## Problem details
Please set down, exactly as written, the line containing "in the context of SMT." and every line after it through the end of the records.

(Entries taken from a collection)

◇ ◇ ◇ ◇

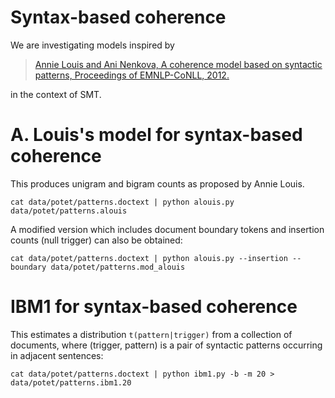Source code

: # Syntax-based coherence

We are investigating models inspired by

> [Annie Louis and Ani Nenkova, A coherence model based on syntactic patterns, Proceedings of EMNLP-CoNLL, 2012.](http://www.aclweb.org/anthology/D/D12/D12-1106.pdf)

in the context of SMT.

# A. Louis's model for syntax-based coherence

This produces unigram and bigram counts as proposed by Annie Louis.

    cat data/potet/patterns.doctext | python alouis.py data/potet/patterns.alouis

A modified version which includes document boundary tokens and insertion counts (null trigger) can also be obtained:

    cat data/potet/patterns.doctext | python alouis.py --insertion --boundary data/potet/patterns.mod_alouis

# IBM1 for syntax-based coherence

This estimates a distribution `t(pattern|trigger)` from a collection of documents, where (trigger, pattern) is a pair of syntactic patterns occurring in adjacent sentences:

    cat data/potet/patterns.doctext | python ibm1.py -b -m 20 > data/potet/patterns.ibm1.20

◇ ◇ ◇ ◇

## Result for this task
in the context of SMT.

# A. Louis's model for syntax-based coherence

This produces unigram and bigram counts as proposed by Annie Louis.

    cat data/potet/patterns.doctext | python alouis.py data/potet/patterns.alouis

A modified version which includes document boundary tokens and insertion counts (null trigger) can also be obtained:

    cat data/potet/patterns.doctext | python alouis.py --insertion --boundary data/potet/patterns.mod_alouis

# IBM1 for syntax-based coherence

This estimates a distribution `t(pattern|trigger)` from a collection of documents, where (trigger, pattern) is a pair of syntactic patterns occurring in adjacent sentences:

    cat data/potet/patterns.doctext | python ibm1.py -b -m 20 > data/potet/patterns.ibm1.20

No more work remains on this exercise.